Case title: Venkataraman Krishnamurthy vs Lodha Crown Buildmart Pvt. Ltd.
Case no.: CIVIL APPEAL NO. 971 OF 2023
Decided on: 22.02.2024
Quorum: Hon’ble Justice Aniruddha Bose, Hon’ble Justice Sanjay Kumar
Hon’ble Justices stated that, “it was not open to the NCDRC to apply its own standards and conclude that, though there was delay in handing over possession of the apartment, such delay was not unreasonable enough to warrant cancellation of the Agreement. It was not for the NCDRC to rewrite the terms and conditions of the contract between the parties and apply its own subjective criteria to determine the course of action to be adopted by either of them.”
BRIEF FACTS:
The complainants, who planned to buy an apartment in a Mumbai building that the respondent company was going to build, were the appellants. The complainants received a flat as a result of the parties’ execution of an Agreement to Sell. The sale consideration was to be paid in four instalments of “application money” in accordance with the payment schedule, with the remaining sum due when fit outs started. According to the agreement, the complainants were to receive possession of the flat by June 30, 2016, or within a grace period of one year, so they could fit it out.
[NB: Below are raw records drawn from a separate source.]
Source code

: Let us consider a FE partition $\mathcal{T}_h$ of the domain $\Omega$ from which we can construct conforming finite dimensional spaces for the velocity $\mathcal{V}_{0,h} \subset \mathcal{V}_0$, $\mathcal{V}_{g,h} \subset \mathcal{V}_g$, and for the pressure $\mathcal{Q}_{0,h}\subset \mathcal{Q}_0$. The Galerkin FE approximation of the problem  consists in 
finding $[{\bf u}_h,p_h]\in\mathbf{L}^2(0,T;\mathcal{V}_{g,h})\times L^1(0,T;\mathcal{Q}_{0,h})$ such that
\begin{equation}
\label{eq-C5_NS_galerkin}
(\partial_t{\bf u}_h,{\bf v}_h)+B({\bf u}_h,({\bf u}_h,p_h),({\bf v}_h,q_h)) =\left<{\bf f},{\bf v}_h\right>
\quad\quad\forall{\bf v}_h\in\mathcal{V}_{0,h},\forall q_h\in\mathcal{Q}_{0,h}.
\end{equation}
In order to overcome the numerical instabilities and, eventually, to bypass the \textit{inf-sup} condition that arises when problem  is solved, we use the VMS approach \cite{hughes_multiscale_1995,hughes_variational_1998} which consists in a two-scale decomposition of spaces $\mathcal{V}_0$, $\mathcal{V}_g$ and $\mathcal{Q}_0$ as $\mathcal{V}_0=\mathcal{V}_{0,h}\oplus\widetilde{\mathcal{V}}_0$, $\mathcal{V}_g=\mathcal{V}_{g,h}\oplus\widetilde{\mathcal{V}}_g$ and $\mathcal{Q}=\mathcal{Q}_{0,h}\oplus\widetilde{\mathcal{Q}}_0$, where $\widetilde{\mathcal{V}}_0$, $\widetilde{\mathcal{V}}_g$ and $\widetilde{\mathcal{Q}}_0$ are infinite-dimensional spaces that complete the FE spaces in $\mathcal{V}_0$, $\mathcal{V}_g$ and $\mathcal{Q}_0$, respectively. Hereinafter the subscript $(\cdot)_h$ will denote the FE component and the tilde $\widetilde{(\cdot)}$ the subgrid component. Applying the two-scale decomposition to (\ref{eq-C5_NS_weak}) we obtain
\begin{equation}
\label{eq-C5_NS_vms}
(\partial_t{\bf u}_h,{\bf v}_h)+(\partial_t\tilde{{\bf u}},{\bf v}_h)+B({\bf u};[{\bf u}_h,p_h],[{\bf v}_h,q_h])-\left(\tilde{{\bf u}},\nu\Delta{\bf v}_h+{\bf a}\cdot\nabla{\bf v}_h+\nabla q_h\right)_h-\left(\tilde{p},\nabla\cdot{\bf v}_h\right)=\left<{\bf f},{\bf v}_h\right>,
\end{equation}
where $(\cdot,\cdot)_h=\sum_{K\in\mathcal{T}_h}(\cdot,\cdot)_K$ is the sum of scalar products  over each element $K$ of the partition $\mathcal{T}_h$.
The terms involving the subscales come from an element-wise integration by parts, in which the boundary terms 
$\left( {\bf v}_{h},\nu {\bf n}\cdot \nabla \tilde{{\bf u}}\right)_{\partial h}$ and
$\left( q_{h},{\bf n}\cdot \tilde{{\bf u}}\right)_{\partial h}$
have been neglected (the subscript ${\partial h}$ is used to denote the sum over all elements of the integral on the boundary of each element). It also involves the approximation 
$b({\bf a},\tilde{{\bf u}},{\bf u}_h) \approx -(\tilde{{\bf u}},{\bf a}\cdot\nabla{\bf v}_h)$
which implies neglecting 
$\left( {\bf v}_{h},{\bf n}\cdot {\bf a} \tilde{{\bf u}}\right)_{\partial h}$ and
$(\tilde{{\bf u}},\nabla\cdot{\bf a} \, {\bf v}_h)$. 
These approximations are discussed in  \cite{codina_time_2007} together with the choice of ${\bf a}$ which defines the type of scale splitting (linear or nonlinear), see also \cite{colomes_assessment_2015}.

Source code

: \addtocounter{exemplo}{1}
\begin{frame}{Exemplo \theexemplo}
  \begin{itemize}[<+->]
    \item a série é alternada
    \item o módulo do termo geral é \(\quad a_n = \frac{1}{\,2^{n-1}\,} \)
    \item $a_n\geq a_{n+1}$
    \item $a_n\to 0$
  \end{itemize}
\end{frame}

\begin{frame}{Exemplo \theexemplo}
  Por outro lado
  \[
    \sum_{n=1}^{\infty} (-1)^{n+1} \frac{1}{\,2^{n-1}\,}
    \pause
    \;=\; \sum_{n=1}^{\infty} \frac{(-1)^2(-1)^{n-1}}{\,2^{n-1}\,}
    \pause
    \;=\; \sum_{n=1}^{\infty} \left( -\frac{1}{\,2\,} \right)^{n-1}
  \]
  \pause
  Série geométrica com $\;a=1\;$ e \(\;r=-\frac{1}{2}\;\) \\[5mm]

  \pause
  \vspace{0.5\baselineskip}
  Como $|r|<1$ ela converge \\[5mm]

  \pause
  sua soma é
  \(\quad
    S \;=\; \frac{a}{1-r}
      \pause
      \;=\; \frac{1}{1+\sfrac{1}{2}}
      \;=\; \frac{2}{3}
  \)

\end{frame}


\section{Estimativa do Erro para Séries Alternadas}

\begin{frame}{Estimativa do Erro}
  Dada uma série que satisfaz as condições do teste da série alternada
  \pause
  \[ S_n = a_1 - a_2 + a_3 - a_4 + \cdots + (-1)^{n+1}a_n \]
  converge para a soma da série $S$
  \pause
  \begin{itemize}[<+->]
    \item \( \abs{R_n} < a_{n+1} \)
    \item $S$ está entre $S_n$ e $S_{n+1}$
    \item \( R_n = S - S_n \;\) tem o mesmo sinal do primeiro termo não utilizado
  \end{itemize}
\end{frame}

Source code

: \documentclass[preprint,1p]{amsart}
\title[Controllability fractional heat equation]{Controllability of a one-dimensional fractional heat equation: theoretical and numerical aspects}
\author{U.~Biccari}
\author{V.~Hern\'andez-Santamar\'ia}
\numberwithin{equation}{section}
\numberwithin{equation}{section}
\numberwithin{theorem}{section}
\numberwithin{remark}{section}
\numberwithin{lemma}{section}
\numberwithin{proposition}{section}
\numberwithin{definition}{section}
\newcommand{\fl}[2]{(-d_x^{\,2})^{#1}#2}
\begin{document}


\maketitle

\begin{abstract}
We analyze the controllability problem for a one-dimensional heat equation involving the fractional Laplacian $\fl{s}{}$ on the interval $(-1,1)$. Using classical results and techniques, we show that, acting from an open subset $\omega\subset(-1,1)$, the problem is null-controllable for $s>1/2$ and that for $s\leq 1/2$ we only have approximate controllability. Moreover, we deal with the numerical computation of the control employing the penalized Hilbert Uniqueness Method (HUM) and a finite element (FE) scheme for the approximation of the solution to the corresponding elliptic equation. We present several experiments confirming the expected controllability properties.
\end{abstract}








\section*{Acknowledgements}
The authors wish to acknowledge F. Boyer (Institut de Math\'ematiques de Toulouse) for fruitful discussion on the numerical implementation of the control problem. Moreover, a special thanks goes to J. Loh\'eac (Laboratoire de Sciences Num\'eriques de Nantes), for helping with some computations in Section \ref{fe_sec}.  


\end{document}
The complainants went to the NCDRC, claiming that the company had terminated the agreement and failed to deliver possession of the flat for fit outs by the specified date. In addition to reimbursement for the money they had paid, they prayed for damages for the harassment, mental anguish, and torture they had endured, as well as reimbursement for the costs of the lawsuit. The complainants were before the supreme Court because they were unhappy NCDRC order.
COURT ANALYSIS AND JUDGEMENT:
The court ruled that the contract condition required payment of delay compensation, and that if the delay lasted more than twelve months after the end of the grace period, the allottee could terminate the contract and receive a refund of his payment. The contract condition, however, stated that the refund would be made without any interest.
The Court went on to say that the appellants’ desire to avoid the additional tax liability resulting from the implementation of the Goods and Service Tax regime could not be used against them or attributed to them as an underhanded reason for withdrawing from the agreement.
After analysing the evidence and the parties’ agreement, the court concluded that the NCDRC exceeded its authority and jurisdiction by ignoring the binding covenants in the Agreement and introducing its own logic and rationale to determine what the parties’ future course of action, particularly the appellants, should be.
The court orders the respondent-company to refund the deposited amount of Rs. 2,25,31,148 in twelve equal monthly instalments via post-dated cheques, with simple interest at 12% per annum, from the date of receipt of the amount or parts thereof until actual repayment.